Старик сделал последнюю затяжку и кинул бычок на дорогу, а потом взял ведро для воды и наполнил его из резервуара, хранящегося в машине. Потом поставил воду перед жирафами и заговорил с ними на своем излюбленном наречии. У меня было такое чувство, точно я подслушиваю какой-то очень личный разговор.
— Вы очень любите животных, да? — тихо спросил я.
Он протянул мне полное ведро, и я взял.
— Какое точное наблюдение.
— Мой отец говорил, что это слабость.
— Вот оно как, — отозвался он, наполняя второе ведро. — И что, похож я, по-твоему, на слабака?
— Нет, но папа говорил, что Бог создал животных нам в помощь, что это естественный порядок вещей, что противоречить ему — это все детские шалости и что животных надо либо есть, либо убивать ради выживания.

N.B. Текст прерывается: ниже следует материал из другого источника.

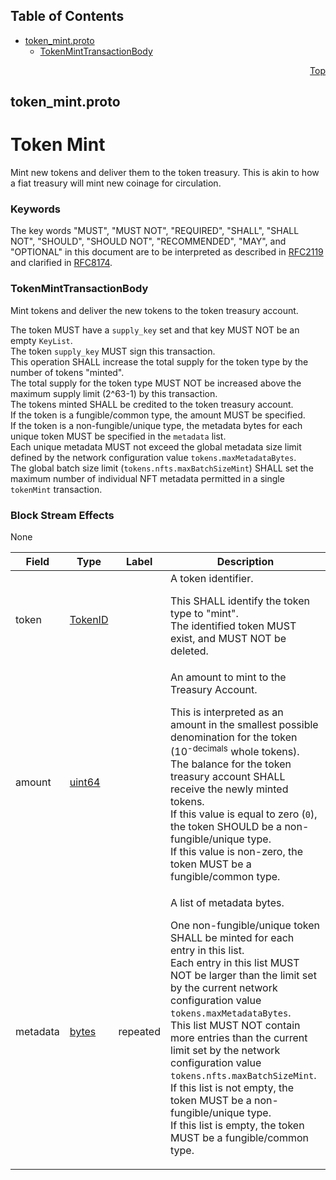 ## Table of Contents

- [token_mint.proto](#token_mint-proto)
    - [TokenMintTransactionBody](#proto-TokenMintTransactionBody)
  



<a name="token_mint-proto"></a>
<p align="right"><a href="#top">Top</a></p>

## token_mint.proto
# Token Mint
Mint new tokens and deliver them to the token treasury. This is akin
to how a fiat treasury will mint new coinage for circulation.

### Keywords
The key words "MUST", "MUST NOT", "REQUIRED", "SHALL", "SHALL NOT",
"SHOULD", "SHOULD NOT", "RECOMMENDED", "MAY", and "OPTIONAL" in this
document are to be interpreted as described in
[RFC2119](https://www.ietf.org/rfc/rfc2119) and clarified in
[RFC8174](https://www.ietf.org/rfc/rfc8174).


<a name="proto-TokenMintTransactionBody"></a>

### TokenMintTransactionBody
Mint tokens and deliver the new tokens to the token treasury account.

The token MUST have a `supply_key` set and that key MUST NOT
be an empty `KeyList`.<br/>
The token `supply_key` MUST sign this transaction.<br/>
This operation SHALL increase the total supply for the token type by
the number of tokens "minted".<br/>
The total supply for the token type MUST NOT be increased above the
maximum supply limit (2^63-1) by this transaction.<br/>
The tokens minted SHALL be credited to the token treasury account.<br/>
If the token is a fungible/common type, the amount MUST be specified.<br/>
If the token is a non-fungible/unique type, the metadata bytes for each
unique token MUST be specified in the `metadata` list.<br/>
Each unique metadata MUST not exceed the global metadata size limit defined
by the network configuration value `tokens.maxMetadataBytes`.<br/>
The global batch size limit (`tokens.nfts.maxBatchSizeMint`) SHALL set
the maximum number of individual NFT metadata permitted in a single
`tokenMint` transaction.

### Block Stream Effects
None


| Field | Type | Label | Description |
| ----- | ---- | ----- | ----------- |
| token | [TokenID](#proto-TokenID) |  | A token identifier. <p> This SHALL identify the token type to "mint".<br/> The identified token MUST exist, and MUST NOT be deleted. |
| amount | [uint64](#uint64) |  | An amount to mint to the Treasury Account. <p> This is interpreted as an amount in the smallest possible denomination for the token (10<sup>-decimals</sup> whole tokens).<br/> The balance for the token treasury account SHALL receive the newly minted tokens.<br/> If this value is equal to zero (`0`), the token SHOULD be a non-fungible/unique type.<br/> If this value is non-zero, the token MUST be a fungible/common type. |
| metadata | [bytes](#bytes) | repeated | A list of metadata bytes.<br/> <p> One non-fungible/unique token SHALL be minted for each entry in this list.<br/> Each entry in this list MUST NOT be larger than the limit set by the current network configuration value `tokens.maxMetadataBytes`.<br/> This list MUST NOT contain more entries than the current limit set by the network configuration value `tokens.nfts.maxBatchSizeMint`.<br/> If this list is not empty, the token MUST be a non-fungible/unique type.<br/> If this list is empty, the token MUST be a fungible/common type. |





 <!-- end messages -->

 <!-- end enums -->

 <!-- end HasExtensions -->

 <!-- end services -->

— Ну уж про выживание точно подмечено, видит Бог, — прошептал Старик.
— Вы с ним согласны? — К сарказму я был непривычен: на ферме его нечасто услышишь.
— Что? — переспросил он, пропустив мои слова мимо ушей.
— Вы согласны с папой?
— Ну, тут дело такое, — проговорил он, протягивая мне второе ведро. — Я же сказал, что мы все львы. А львы всегда остаются львами — иного выбора у них нет. Таковы уж мы. Кстати сказать, ты и сам к зверям неравнодушен, пускай твоему отцу это бы и не понравилось. — Он кивнул на жирафов. — И наши красавчики чувствуют это. Эрла вот, сукина сына, они быстро раскусили — и прогнали взашей.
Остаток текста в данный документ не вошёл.